Please note the first line of each changes to mark what IP to use locally and which remotely. The 2nd line documents each end point. In a /30, 2 IP's are usable: .1 and .2.

Test the tunnel

On your BuyVM VPS, you should now be able to ping 192.168.168.2.

For the sake of completeness, test pinging 192.168.168.1 from your destination server.

Setup source route tables

Source route entries are required to make sure data that came in via the GRE tunnel is sent back out the GRE tunnel.

Please execute the following commands on the destination server.
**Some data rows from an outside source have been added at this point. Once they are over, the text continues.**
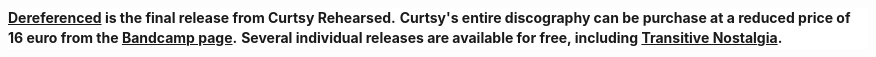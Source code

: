 **[Dereferenced](https://curtsyrehearsed.bandcamp.com/album/dereferenced) is the final release from Curtsy Rehearsed.**
**Curtsy's entire discography can be purchase at a reduced price of 16
euro from the [Bandcamp page](https://curtsyrehearsed.bandcamp.com/).**
**Several individual releases are available for free, including [Transitive Nostalgia](https://curtsyrehearsed.bandcamp.com/album/transitive-nostalgia).**
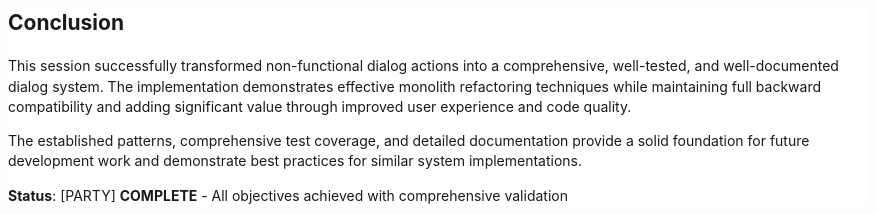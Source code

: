 ## Conclusion

This session successfully transformed non-functional dialog actions into a comprehensive, 
well-tested, and well-documented dialog system. The implementation demonstrates effective
monolith refactoring techniques while maintaining full backward compatibility and adding
significant value through improved user experience and code quality.

The established patterns, comprehensive test coverage, and detailed documentation provide
a solid foundation for future development work and demonstrate best practices for similar
system implementations.

**Status**: [PARTY] **COMPLETE** - All objectives achieved with comprehensive validation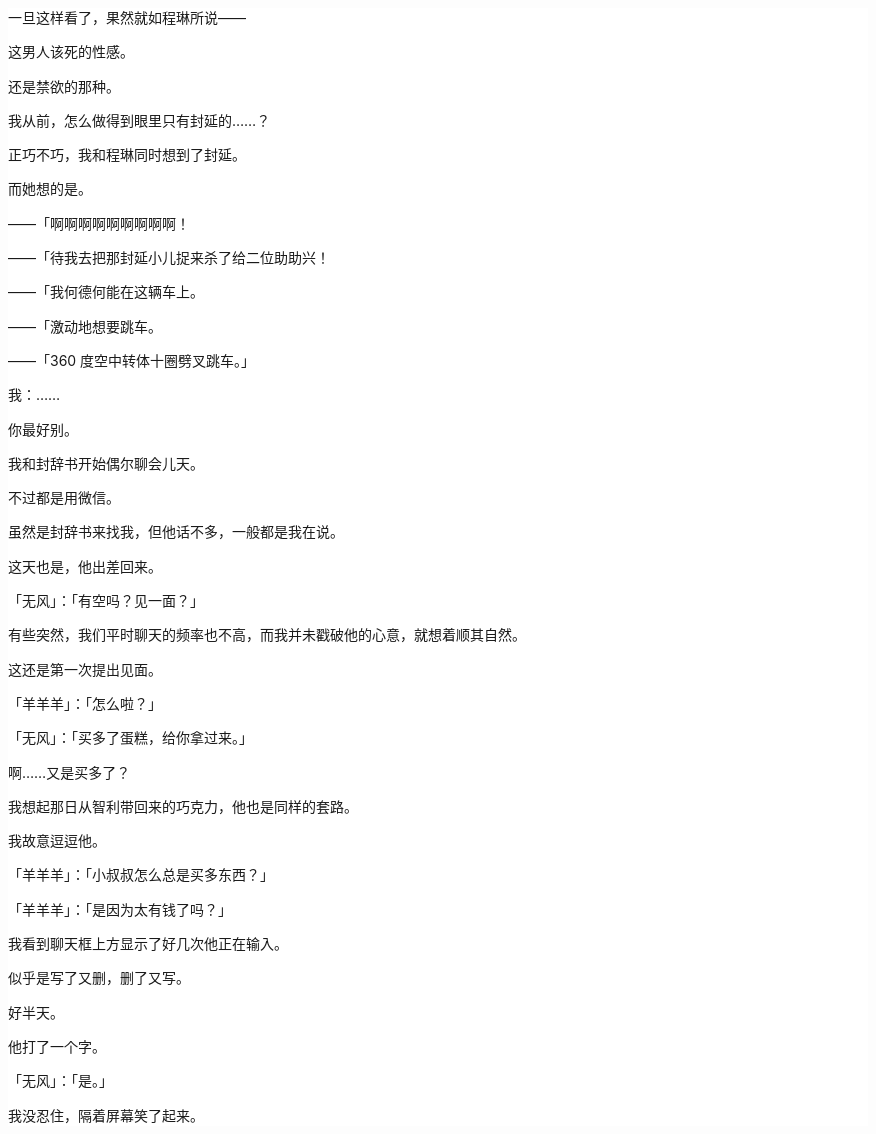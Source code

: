 一旦这样看了，果然就如程琳所说——

这男人该死的性感。

还是禁欲的那种。

我从前，怎么做得到眼里只有封延的……？

正巧不巧，我和程琳同时想到了封延。

而她想的是。

——「啊啊啊啊啊啊啊啊啊！

——「待我去把那封延小儿捉来杀了给二位助助兴！

——「我何德何能在这辆车上。

——「激动地想要跳车。

——「360 度空中转体十圈劈叉跳车。」

我：……

你最好别。

我和封辞书开始偶尔聊会儿天。

不过都是用微信。

虽然是封辞书来找我，但他话不多，一般都是我在说。

这天也是，他出差回来。

「无风」：「有空吗？见一面？」

有些突然，我们平时聊天的频率也不高，而我并未戳破他的心意，就想着顺其自然。

这还是第一次提出见面。

「羊羊羊」：「怎么啦？」

「无风」：「买多了蛋糕，给你拿过来。」

啊……又是买多了？

我想起那日从智利带回来的巧克力，他也是同样的套路。

我故意逗逗他。

「羊羊羊」：「小叔叔怎么总是买多东西？」

「羊羊羊」：「是因为太有钱了吗？」

我看到聊天框上方显示了好几次他正在输入。

似乎是写了又删，删了又写。

好半天。

他打了一个字。

「无风」：「是。」

我没忍住，隔着屏幕笑了起来。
echo '100 BUYVM' >> /etc/iproute2/rt_tables
ip rule add from 192.168.168.0/30 table BUYVM
ip route add default via 192.168.168.1 table BUYVM

Please note that the echo is only needed to be run once. The entry will be saved into that file until you edit it out by hand.

Initial NAT entries

NAT is used to pass data over our GRE and out the other end. While it would be possible to use a KVM based VPS with a purchased /29 allocation, this guide doesn't cover that.

On your BuyVM VPS run the following command.

iptables -t nat -A POSTROUTING -s 192.168.168.0/30 -j SNAT --to-source YOUR_FILTERED_IP

Test outbound connections

On your destination server you can run either of the following commands to see if the tunnel is passing traffic properly

curl http://www.cpanel.net/showip.cgi --interface 192.168.168.2
wget http://www.cpanel.net/showip.cgi --bind-address=192.168.168.2 -q -O -

The IP dumped should be your BuyVM filtered IP.

Forwarding ports

A common use for filtered GRE tunnels is to protect gaming servers. In this example we'll use port 25565 but you can update it to fit whatever you wish

Please adjust and run the following commands on your BuyVM VPS.

iptables -t nat -A PREROUTING -p tcp -d YOUR_FILTERED_IP --dport 25565 -j DNAT --to-destination 192.168.168.2:25565
iptables -A FORWARD -p tcp -d 192.168.168.2 --dport 25565 -m state --state NEW,ESTABLISHED,RELATED -j ACCEPT

The first rule sets up the actual port forwarding where as the 2nd rule makes sure that connections get NAT'd and matched back properly.

At this point you should be able to connect to YOUR_FILTERED_IP and the destination port with the application in question and get passed through without issue.

Auto initializing on reboot

You can edit /etc/rc.local with your favourite editor of choice (or WINSCP even) and place all the commands we just ran before the exit 0 at the bottom.

Your distribution of choice (like debian) may have hooks in /etc/network/interfaces to bring your GRE tunnels on boot time but that's outside the scope of this guide.